What you will do ▸ Read through the records below and copy each line that uses the word "subfigure".

Collected data entries:
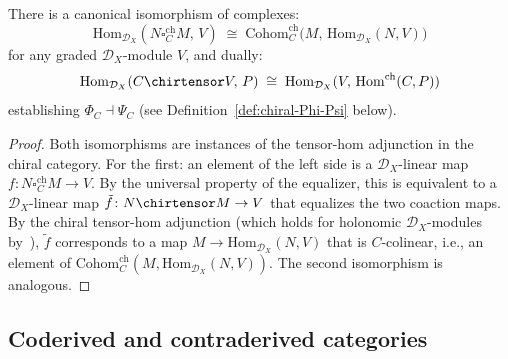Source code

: \begin{lemma}\label{lem:chiral-co-contra-adjunction}
There is a canonical isomorphism of complexes:
\[
\mathrm{Hom}_{\mathcal{D}_X}(N \square_C^{\mathrm{ch}} M,\, V)
\;\cong\;
\mathrm{Cohom}_C^{\mathrm{ch}}\bigl(M,\,
\mathrm{Hom}_{\mathcal{D}_X}(N, V)\bigr)
\]
for any graded $\mathcal{D}_X$-module $V$, and dually:
\[
\mathrm{Hom}_{\mathcal{D}_X}(C \chirtensor V,\, P)
\;\cong\;
\mathrm{Hom}_{\mathcal{D}_X}(V,\,
\mathrm{Hom}^{\mathrm{ch}}(C, P))
\]
establishing $\Phi_C \dashv \Psi_C$
(see Definition~\textup{\ref{def:chiral-Phi-Psi}} below).
\end{lemma}

\begin{proof}
Both isomorphisms are instances of the tensor-hom adjunction in the
chiral category.  For the first: an element of the left side is a
$\mathcal{D}_X$-linear map $f\colon N \square_C^{\mathrm{ch}} M \to V$.
By the universal property of the equalizer, this is equivalent to a
$\mathcal{D}_X$-linear map $\tilde{f}\colon N \chirtensor M \to V$
that equalizes the two coaction maps.  By the chiral tensor-hom
adjunction (which holds for holonomic $\mathcal{D}_X$-modules
by~\cite[Proposition~3.4.6]{BD04}), $\tilde{f}$ corresponds to a map
$M \to \mathrm{Hom}_{\mathcal{D}_X}(N, V)$ that is
$C$-colinear, i.e., an element of
$\mathrm{Cohom}_C^{\mathrm{ch}}(M, \mathrm{Hom}_{\mathcal{D}_X}(N, V))$.
The second isomorphism is analogous.
\end{proof}

\subsection{Coderived and contraderived categories}
\label{subsec:chiral-coderived-contraderived}


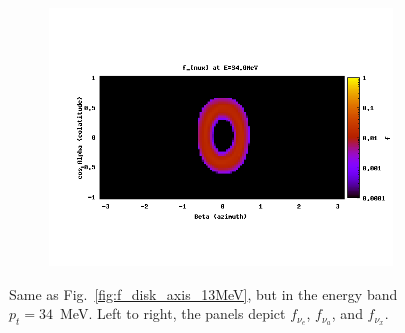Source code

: \begin{figure}
\begin{subfigure}{.3\textwidth}
    \includegraphics[width=1\linewidth]{Figures/f_nux-A-34MeV}
  \end{subfigure}
  \caption[$f_\nu$ for the disk, from the rotation axis: sky map at high energy]{
    Same as Fig.~\ref{fig:f_disk_axis_13MeV}, but in the energy band $p_t=34$~MeV.
    Left to right, the panels depict $f_{\nu_e}$, $f_{\nu_a}$, and $f_{\nu_x}$.
  }
  \label{fig:f_disk_axis_34MeV}
\end{figure}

Solution for this problem ▸
\begin{subfigure}{.3\textwidth}
  \end{subfigure}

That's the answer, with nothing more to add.